Book reviews / Non fiction

Book review: Do What You Want

So, if you didn’t know, I love punk music. Do What You Want is a history of one of my favourite bands, Bad Religion, who have been a band longer than I have been alive. Greg Graffin, who was a University Challenge question, has a PhD in Zoology (which I have read and own a copy of…) also wrote an essay about what punk means which influenced me a lot as a younger punk. He’s also written two other books, which I have also read.

ANYWAY, this is all to say that this is probably a really biased review.

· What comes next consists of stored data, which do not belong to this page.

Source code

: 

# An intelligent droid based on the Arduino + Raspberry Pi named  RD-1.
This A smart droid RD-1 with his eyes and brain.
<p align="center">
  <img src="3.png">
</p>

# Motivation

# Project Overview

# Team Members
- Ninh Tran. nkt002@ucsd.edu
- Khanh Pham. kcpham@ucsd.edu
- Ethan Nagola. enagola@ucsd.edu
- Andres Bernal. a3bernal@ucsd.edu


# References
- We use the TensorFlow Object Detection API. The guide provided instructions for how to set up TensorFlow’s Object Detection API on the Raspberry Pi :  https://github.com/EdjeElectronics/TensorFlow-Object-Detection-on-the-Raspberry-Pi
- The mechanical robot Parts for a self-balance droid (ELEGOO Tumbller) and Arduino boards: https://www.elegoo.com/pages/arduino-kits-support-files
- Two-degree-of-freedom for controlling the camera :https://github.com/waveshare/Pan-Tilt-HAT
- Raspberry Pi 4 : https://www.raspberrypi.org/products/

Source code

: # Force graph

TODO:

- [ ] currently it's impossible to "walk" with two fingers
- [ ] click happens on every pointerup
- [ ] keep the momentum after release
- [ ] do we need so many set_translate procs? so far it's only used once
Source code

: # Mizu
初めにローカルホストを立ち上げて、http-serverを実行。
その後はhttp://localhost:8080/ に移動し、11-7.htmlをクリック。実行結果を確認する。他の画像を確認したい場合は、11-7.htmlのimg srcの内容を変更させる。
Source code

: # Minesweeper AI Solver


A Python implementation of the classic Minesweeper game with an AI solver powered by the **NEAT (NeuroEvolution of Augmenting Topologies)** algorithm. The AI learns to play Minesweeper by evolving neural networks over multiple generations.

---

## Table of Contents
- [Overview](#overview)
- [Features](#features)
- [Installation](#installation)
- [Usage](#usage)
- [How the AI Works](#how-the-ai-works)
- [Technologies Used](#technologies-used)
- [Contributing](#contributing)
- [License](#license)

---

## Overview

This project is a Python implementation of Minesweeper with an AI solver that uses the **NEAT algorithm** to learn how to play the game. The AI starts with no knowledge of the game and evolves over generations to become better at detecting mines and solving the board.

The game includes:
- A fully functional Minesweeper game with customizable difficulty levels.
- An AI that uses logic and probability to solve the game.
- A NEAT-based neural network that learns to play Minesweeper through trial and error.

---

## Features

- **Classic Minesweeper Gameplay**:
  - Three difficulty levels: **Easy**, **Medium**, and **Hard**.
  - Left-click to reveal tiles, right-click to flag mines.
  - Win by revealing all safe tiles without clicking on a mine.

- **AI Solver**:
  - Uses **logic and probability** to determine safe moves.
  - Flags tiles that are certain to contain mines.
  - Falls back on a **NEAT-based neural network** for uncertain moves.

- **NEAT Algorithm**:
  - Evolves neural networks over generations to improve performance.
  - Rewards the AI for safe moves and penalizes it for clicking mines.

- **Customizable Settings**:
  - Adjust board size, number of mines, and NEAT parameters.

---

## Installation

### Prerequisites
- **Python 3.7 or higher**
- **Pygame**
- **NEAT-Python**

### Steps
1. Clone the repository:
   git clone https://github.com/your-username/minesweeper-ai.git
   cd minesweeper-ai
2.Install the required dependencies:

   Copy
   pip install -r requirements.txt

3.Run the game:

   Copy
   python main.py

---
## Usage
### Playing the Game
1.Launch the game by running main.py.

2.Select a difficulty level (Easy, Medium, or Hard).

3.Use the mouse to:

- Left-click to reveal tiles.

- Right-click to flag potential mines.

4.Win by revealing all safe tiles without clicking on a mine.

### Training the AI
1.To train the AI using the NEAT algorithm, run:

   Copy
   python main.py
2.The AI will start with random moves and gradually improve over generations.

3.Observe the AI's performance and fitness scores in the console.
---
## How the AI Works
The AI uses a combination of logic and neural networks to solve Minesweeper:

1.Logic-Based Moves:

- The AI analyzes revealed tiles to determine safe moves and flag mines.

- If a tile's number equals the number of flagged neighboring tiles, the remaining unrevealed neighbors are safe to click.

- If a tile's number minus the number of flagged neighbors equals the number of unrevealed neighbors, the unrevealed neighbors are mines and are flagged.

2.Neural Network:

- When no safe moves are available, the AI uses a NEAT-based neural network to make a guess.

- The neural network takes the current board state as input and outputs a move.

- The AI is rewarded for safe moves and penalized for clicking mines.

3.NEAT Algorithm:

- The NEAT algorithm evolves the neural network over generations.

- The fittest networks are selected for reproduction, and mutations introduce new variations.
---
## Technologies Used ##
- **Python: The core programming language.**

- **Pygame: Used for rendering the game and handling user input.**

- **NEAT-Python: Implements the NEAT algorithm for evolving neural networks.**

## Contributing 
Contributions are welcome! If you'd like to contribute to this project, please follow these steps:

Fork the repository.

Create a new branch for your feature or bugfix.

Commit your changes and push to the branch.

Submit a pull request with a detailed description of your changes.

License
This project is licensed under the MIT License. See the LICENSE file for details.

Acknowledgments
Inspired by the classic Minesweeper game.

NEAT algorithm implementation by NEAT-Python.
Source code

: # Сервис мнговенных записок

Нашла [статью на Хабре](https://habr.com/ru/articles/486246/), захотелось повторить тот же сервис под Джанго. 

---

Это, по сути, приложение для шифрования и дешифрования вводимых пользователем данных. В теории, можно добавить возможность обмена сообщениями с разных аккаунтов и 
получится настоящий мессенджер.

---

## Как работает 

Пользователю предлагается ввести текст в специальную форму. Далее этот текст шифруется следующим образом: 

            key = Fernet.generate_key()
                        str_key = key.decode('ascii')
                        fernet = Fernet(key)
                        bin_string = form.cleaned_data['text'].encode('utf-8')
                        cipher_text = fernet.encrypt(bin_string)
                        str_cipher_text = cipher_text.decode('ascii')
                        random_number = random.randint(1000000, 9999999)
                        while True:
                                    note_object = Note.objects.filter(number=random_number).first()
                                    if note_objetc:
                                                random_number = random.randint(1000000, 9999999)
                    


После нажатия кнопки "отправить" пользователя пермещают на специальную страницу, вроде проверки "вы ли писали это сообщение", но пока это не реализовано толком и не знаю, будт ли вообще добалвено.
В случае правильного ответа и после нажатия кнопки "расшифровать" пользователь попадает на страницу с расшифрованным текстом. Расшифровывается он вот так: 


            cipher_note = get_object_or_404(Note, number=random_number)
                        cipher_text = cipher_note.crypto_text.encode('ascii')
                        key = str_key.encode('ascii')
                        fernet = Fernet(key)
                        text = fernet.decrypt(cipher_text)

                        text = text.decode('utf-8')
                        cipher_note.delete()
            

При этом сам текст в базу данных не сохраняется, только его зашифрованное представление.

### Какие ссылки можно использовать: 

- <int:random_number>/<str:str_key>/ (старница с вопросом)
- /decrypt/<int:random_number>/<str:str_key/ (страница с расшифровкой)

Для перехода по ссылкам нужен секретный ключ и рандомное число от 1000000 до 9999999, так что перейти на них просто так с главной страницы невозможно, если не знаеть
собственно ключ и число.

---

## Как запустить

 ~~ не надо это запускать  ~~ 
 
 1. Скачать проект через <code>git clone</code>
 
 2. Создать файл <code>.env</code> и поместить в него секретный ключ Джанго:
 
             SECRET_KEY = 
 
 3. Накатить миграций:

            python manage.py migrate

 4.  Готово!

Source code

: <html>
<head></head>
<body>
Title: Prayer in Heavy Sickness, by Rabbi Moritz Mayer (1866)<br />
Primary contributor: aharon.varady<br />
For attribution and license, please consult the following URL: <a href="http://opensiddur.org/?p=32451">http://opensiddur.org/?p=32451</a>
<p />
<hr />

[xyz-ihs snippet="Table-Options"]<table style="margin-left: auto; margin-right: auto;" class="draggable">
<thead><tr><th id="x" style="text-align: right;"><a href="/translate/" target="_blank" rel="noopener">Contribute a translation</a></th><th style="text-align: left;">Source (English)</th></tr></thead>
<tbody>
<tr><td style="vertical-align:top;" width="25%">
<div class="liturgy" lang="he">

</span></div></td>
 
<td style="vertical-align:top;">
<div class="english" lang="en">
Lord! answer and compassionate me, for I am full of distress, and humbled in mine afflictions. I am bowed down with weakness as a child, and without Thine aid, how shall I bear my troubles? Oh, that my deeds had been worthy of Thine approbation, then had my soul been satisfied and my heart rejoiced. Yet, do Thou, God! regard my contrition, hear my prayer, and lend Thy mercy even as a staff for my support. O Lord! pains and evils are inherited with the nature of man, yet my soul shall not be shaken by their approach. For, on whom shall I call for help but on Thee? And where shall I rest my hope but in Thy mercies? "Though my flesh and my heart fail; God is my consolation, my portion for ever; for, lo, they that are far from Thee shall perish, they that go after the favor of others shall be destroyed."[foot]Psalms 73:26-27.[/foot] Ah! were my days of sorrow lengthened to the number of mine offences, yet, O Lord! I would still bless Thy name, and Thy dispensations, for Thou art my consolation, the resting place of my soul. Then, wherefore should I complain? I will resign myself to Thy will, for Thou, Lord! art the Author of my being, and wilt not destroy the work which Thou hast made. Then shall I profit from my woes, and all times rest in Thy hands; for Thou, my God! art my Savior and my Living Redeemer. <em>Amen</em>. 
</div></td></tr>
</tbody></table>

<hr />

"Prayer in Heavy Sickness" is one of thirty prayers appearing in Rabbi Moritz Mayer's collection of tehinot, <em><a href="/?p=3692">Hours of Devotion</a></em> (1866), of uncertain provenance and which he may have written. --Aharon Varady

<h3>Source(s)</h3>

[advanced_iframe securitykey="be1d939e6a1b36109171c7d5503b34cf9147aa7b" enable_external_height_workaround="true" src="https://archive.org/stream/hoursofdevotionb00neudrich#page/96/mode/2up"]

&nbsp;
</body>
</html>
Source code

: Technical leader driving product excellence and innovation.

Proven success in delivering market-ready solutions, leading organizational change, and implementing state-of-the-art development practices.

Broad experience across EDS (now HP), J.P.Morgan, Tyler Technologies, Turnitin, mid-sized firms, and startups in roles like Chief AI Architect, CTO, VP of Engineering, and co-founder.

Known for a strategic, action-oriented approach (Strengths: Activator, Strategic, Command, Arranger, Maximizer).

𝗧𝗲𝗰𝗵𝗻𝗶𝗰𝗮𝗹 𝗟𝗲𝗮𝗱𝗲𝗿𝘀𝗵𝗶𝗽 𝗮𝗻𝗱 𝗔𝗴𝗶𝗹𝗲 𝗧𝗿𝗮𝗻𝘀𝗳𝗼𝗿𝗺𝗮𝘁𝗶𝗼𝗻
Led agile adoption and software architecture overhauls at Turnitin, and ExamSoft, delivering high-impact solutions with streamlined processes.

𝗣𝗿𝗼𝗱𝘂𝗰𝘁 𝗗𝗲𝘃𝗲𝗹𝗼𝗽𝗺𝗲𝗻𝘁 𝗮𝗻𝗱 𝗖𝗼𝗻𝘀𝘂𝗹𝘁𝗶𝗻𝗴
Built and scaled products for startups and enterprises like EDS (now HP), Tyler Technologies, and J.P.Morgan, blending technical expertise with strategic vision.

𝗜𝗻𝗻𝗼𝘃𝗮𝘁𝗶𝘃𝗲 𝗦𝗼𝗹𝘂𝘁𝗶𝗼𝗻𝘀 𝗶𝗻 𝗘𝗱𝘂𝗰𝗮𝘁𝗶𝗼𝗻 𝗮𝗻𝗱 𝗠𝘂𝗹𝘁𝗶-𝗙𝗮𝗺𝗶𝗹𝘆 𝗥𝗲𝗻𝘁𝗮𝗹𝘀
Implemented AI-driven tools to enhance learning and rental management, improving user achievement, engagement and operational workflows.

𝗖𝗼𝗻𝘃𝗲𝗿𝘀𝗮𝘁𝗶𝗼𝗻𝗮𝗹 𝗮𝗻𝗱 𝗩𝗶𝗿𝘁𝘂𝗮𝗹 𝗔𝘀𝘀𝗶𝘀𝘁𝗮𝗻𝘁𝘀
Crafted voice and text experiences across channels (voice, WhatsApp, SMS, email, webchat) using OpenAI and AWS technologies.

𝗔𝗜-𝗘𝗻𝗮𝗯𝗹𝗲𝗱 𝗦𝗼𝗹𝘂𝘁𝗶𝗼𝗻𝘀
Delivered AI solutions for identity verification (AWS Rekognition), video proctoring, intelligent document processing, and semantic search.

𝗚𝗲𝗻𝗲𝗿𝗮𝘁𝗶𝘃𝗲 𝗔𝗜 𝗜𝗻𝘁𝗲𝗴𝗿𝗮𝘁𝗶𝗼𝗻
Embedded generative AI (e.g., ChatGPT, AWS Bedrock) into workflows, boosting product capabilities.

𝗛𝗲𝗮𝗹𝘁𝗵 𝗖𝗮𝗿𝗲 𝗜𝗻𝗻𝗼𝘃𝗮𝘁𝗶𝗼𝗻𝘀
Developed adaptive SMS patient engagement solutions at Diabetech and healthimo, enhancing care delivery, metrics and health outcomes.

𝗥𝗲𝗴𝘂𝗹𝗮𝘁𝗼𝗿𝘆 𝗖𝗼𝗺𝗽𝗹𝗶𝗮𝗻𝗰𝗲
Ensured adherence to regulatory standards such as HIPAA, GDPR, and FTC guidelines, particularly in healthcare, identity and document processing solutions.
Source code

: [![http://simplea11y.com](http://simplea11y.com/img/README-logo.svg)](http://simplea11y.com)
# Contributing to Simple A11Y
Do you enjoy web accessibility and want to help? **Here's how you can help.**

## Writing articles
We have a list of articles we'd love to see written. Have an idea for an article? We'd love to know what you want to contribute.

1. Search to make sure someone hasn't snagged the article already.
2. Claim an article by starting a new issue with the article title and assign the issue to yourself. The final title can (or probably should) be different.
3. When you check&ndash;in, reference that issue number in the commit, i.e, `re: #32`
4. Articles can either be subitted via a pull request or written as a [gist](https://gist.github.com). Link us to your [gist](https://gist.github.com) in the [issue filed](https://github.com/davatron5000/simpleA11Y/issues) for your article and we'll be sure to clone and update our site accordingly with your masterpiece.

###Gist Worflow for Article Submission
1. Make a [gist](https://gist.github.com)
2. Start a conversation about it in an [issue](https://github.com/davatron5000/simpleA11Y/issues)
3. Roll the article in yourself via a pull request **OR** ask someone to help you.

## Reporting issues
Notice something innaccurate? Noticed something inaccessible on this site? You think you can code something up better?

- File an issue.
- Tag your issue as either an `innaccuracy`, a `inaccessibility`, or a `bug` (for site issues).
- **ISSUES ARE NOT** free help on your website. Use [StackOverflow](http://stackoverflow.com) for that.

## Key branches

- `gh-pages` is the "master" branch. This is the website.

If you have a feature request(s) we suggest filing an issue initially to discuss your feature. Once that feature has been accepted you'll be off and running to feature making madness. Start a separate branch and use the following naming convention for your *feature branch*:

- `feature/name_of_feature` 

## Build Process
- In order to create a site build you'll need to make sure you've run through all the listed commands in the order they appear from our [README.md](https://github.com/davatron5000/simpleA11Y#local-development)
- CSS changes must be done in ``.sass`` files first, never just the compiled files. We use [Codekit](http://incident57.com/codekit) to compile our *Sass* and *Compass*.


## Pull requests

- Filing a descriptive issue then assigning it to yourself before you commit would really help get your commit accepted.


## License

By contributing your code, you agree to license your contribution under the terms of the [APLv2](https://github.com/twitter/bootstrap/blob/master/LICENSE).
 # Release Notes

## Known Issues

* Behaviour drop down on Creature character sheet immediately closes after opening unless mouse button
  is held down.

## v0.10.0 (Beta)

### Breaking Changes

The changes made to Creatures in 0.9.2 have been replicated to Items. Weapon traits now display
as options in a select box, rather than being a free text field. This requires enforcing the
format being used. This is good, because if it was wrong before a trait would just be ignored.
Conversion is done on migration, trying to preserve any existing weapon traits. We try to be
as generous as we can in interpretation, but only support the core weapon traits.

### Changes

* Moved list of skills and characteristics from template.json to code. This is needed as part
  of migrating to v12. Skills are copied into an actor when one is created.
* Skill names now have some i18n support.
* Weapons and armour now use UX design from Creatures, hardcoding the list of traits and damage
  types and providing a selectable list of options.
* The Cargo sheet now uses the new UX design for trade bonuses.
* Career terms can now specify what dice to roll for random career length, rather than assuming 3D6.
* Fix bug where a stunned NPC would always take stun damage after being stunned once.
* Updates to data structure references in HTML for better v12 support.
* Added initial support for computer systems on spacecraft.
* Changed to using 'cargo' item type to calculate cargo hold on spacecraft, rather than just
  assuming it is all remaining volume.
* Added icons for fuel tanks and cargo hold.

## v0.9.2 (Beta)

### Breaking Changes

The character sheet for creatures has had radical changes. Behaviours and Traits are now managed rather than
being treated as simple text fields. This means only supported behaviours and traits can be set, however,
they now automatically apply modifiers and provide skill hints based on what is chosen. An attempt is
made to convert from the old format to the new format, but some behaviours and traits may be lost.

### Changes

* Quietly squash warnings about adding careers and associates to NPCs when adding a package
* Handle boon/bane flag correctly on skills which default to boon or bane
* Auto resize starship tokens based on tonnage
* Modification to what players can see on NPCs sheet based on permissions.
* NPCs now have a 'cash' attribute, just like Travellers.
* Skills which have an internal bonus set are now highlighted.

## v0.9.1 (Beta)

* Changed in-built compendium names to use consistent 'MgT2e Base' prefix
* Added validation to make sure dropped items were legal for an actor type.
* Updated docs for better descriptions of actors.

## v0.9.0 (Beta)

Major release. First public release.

Even though I love Bad Religion, I’m generally the kind of person who doesn’t really investigate all the details about that band. So this book was almost a history lesson on one of the bands that I’ve loved a great deal. It’s also a bit warts and all, talking about that one album that should not be named, but also the many issues with drug and alcohol abuse by various members (except Greg who doesn’t drink or do drugs, but does collect fossils, or did when younger. I quite love that Greg is so strait-laced. C’mon Greg, I’ve got a PhD too, we can be friends).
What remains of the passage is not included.